== WORK TASK ==
Output exactly the lines below, starting with the line that has "## Diseños Increíbles" and going on through the line that has "Creative ideas can", both included, and no other lines.

== INPUT MATERIAL ==
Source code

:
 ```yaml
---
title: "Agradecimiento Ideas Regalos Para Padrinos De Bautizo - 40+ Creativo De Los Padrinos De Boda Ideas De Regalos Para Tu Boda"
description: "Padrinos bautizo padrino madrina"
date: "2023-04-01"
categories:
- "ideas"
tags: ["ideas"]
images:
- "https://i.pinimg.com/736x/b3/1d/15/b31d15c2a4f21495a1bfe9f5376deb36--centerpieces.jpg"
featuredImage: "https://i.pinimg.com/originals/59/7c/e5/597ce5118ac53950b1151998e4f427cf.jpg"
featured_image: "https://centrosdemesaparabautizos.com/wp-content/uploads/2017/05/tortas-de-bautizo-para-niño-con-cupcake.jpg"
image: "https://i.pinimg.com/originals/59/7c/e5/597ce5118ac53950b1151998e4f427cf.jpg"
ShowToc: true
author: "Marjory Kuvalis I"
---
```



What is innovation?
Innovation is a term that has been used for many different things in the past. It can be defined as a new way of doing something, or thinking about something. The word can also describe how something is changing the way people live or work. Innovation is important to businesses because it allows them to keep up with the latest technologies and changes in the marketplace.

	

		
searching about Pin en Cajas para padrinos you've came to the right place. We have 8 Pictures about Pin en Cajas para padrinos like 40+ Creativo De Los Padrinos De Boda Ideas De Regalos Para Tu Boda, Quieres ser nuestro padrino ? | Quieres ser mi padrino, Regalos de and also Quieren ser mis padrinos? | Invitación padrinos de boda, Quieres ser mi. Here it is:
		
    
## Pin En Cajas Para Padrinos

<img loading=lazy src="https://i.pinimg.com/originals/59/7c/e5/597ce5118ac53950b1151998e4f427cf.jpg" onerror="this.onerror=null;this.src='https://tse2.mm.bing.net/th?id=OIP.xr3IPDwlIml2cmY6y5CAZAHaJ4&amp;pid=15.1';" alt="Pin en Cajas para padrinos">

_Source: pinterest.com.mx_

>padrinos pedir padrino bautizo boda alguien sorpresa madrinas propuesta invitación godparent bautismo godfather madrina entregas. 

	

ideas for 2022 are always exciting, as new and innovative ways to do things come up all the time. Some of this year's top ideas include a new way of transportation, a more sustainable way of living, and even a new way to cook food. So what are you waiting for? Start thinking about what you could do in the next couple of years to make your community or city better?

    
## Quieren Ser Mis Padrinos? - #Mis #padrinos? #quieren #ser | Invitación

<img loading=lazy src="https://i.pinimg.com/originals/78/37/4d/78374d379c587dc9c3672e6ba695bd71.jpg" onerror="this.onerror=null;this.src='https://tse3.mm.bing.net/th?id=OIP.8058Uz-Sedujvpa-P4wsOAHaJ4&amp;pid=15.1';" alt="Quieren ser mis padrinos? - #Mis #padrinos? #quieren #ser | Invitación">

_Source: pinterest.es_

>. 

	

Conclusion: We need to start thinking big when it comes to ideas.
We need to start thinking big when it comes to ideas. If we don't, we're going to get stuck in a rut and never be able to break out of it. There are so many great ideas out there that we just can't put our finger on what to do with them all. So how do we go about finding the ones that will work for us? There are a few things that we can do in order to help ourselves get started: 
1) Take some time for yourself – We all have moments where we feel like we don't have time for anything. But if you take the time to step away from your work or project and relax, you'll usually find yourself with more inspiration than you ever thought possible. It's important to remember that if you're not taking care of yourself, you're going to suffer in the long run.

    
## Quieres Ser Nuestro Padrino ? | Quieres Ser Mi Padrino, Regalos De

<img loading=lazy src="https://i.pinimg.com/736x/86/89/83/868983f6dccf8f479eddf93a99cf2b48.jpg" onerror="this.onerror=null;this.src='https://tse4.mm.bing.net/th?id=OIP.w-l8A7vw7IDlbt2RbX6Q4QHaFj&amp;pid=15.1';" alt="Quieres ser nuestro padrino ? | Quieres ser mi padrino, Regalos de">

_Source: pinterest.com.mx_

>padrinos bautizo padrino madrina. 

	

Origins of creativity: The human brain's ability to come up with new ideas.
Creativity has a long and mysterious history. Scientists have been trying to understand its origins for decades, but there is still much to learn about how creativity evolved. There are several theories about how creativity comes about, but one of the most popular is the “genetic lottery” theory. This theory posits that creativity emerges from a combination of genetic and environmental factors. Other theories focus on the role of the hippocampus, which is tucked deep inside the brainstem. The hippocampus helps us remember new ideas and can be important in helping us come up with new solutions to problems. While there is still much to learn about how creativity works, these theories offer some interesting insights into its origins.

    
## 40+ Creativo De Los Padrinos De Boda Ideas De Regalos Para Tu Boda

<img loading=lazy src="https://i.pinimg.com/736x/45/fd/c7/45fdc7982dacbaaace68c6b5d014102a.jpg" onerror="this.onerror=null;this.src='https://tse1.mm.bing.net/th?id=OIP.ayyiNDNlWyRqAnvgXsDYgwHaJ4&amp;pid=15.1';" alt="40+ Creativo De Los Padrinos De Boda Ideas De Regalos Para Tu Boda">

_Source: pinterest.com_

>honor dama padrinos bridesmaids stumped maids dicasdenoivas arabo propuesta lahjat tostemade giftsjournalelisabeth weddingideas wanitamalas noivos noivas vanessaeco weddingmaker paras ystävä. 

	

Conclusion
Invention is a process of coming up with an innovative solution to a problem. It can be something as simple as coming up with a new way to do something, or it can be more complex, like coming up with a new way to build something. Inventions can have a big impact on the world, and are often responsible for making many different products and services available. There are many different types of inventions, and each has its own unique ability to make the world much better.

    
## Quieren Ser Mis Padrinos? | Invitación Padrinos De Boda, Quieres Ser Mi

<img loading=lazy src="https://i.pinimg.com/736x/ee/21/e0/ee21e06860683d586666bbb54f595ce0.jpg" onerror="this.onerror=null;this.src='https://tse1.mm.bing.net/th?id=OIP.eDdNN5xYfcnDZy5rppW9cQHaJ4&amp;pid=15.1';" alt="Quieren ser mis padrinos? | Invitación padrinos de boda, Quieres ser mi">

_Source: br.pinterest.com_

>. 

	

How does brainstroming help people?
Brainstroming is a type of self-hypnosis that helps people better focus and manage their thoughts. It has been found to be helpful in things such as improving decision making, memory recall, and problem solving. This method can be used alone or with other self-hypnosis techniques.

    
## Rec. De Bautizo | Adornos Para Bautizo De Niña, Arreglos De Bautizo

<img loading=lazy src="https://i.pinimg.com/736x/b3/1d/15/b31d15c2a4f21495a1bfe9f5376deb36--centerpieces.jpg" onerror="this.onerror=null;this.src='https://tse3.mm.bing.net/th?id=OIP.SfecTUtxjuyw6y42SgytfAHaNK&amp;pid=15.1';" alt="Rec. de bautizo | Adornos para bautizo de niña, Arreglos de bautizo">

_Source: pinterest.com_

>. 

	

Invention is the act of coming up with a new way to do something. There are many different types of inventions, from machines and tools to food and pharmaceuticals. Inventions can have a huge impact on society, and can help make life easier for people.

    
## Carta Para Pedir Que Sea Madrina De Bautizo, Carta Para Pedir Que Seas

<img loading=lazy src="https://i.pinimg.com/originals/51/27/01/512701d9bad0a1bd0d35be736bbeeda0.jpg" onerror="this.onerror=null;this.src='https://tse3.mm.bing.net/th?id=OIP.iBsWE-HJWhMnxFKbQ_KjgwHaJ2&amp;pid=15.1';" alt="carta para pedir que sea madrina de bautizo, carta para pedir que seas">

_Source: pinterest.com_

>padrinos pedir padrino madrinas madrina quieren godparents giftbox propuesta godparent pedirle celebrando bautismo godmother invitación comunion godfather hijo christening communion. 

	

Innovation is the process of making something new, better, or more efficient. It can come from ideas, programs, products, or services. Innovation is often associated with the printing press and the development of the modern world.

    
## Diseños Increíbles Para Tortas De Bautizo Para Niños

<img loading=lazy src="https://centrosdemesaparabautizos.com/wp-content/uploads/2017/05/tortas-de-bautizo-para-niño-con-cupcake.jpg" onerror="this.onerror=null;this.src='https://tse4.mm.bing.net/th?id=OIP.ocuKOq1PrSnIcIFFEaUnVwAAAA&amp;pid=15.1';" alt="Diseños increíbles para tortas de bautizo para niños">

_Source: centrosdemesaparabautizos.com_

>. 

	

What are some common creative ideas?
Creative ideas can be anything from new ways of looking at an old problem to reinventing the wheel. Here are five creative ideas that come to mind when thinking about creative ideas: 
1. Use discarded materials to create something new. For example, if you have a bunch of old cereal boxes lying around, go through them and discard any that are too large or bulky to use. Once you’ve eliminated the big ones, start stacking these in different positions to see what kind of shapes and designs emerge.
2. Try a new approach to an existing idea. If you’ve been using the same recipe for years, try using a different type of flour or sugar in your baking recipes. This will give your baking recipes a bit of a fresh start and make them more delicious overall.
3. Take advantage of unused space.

== SOLUTION TO THIS TASK ==
## Diseños Increíbles Para Tortas De Bautizo Para Niños

<img loading=lazy src="https://centrosdemesaparabautizos.com/wp-content/uploads/2017/05/tortas-de-bautizo-para-niño-con-cupcake.jpg" onerror="this.onerror=null;this.src='https://tse4.mm.bing.net/th?id=OIP.ocuKOq1PrSnIcIFFEaUnVwAAAA&amp;pid=15.1';" alt="Diseños increíbles para tortas de bautizo para niños">

_Source: centrosdemesaparabautizos.com_

>. 

	

What are some common creative ideas?
Creative ideas can be anything from new ways of looking at an old problem to reinventing the wheel. Here are five creative ideas that come to mind when thinking about creative ideas: 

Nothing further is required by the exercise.